> Task objective
Output all entries verbatim, dropping pictures.

START Available data

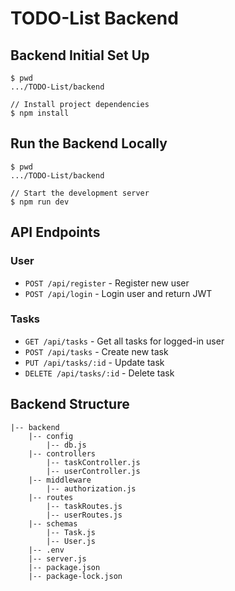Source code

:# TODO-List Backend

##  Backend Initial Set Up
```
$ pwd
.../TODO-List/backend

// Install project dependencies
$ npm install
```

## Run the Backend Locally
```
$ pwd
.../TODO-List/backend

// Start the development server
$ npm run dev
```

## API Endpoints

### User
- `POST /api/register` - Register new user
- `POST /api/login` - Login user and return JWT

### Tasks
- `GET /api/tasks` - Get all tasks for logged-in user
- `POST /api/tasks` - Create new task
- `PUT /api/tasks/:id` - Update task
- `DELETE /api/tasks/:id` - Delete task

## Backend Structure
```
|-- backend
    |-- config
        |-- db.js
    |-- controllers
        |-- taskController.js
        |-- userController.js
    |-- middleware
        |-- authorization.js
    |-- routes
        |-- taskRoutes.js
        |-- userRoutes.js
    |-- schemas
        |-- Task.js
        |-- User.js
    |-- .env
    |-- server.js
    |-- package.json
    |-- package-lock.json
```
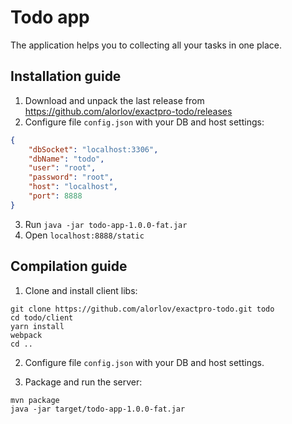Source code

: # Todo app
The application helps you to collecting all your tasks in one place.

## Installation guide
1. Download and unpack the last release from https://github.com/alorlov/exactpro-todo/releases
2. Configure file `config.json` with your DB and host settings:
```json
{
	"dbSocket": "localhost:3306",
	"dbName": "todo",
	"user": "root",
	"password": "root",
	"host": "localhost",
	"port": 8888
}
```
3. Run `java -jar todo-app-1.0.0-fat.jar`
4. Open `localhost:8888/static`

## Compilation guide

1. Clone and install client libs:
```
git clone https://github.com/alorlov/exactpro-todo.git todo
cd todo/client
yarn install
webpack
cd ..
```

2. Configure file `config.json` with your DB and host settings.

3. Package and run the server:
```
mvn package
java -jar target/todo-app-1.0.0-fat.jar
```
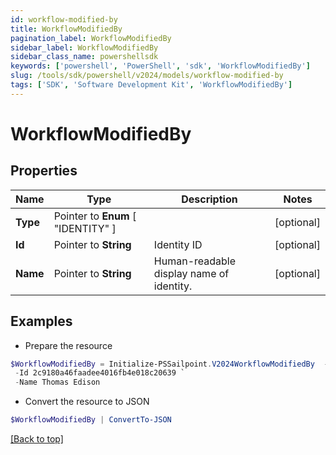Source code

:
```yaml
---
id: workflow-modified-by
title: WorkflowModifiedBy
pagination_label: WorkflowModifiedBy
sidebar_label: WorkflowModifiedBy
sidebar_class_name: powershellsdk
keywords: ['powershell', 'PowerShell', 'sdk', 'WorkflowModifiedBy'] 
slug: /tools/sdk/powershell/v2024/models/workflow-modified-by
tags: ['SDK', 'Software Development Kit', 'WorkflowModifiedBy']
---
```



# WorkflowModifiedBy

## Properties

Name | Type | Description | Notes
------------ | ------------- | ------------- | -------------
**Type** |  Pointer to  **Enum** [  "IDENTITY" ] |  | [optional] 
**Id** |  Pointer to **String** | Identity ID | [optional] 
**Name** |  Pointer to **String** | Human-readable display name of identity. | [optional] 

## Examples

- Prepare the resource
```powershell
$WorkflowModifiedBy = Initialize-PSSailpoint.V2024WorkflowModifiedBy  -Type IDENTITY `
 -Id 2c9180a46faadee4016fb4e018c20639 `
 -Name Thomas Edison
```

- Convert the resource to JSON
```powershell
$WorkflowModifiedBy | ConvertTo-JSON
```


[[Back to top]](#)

END Available data

> Reply to the task
Source code

:# TODO-List Backend

##  Backend Initial Set Up
```
$ pwd
.../TODO-List/backend

// Install project dependencies
$ npm install
```

## Run the Backend Locally
```
$ pwd
.../TODO-List/backend

// Start the development server
$ npm run dev
```

## API Endpoints

### User
- `POST /api/register` - Register new user
- `POST /api/login` - Login user and return JWT

### Tasks
- `GET /api/tasks` - Get all tasks for logged-in user
- `POST /api/tasks` - Create new task
- `PUT /api/tasks/:id` - Update task
- `DELETE /api/tasks/:id` - Delete task

## Backend Structure
```
|-- backend
    |-- config
        |-- db.js
    |-- controllers
        |-- taskController.js
        |-- userController.js
    |-- middleware
        |-- authorization.js
    |-- routes
        |-- taskRoutes.js
        |-- userRoutes.js
    |-- schemas
        |-- Task.js
        |-- User.js
    |-- .env
    |-- server.js
    |-- package.json
    |-- package-lock.json
```
Source code

: # Todo app
The application helps you to collecting all your tasks in one place.

## Installation guide
1. Download and unpack the last release from https://github.com/alorlov/exactpro-todo/releases
2. Configure file `config.json` with your DB and host settings:
```json
{
	"dbSocket": "localhost:3306",
	"dbName": "todo",
	"user": "root",
	"password": "root",
	"host": "localhost",
	"port": 8888
}
```
3. Run `java -jar todo-app-1.0.0-fat.jar`
4. Open `localhost:8888/static`

## Compilation guide

1. Clone and install client libs:
```
git clone https://github.com/alorlov/exactpro-todo.git todo
cd todo/client
yarn install
webpack
cd ..
```

2. Configure file `config.json` with your DB and host settings.

3. Package and run the server:
```
mvn package
java -jar target/todo-app-1.0.0-fat.jar
```
Source code

:
```yaml
---
id: workflow-modified-by
title: WorkflowModifiedBy
pagination_label: WorkflowModifiedBy
sidebar_label: WorkflowModifiedBy
sidebar_class_name: powershellsdk
keywords: ['powershell', 'PowerShell', 'sdk', 'WorkflowModifiedBy'] 
slug: /tools/sdk/powershell/v2024/models/workflow-modified-by
tags: ['SDK', 'Software Development Kit', 'WorkflowModifiedBy']
---
```



# WorkflowModifiedBy

## Properties

Name | Type | Description | Notes
------------ | ------------- | ------------- | -------------
**Type** |  Pointer to  **Enum** [  "IDENTITY" ] |  | [optional] 
**Id** |  Pointer to **String** | Identity ID | [optional] 
**Name** |  Pointer to **String** | Human-readable display name of identity. | [optional] 

## Examples

- Prepare the resource
```powershell
$WorkflowModifiedBy = Initialize-PSSailpoint.V2024WorkflowModifiedBy  -Type IDENTITY `
 -Id 2c9180a46faadee4016fb4e018c20639 `
 -Name Thomas Edison
```

- Convert the resource to JSON
```powershell
$WorkflowModifiedBy | ConvertTo-JSON
```


[[Back to top]](#)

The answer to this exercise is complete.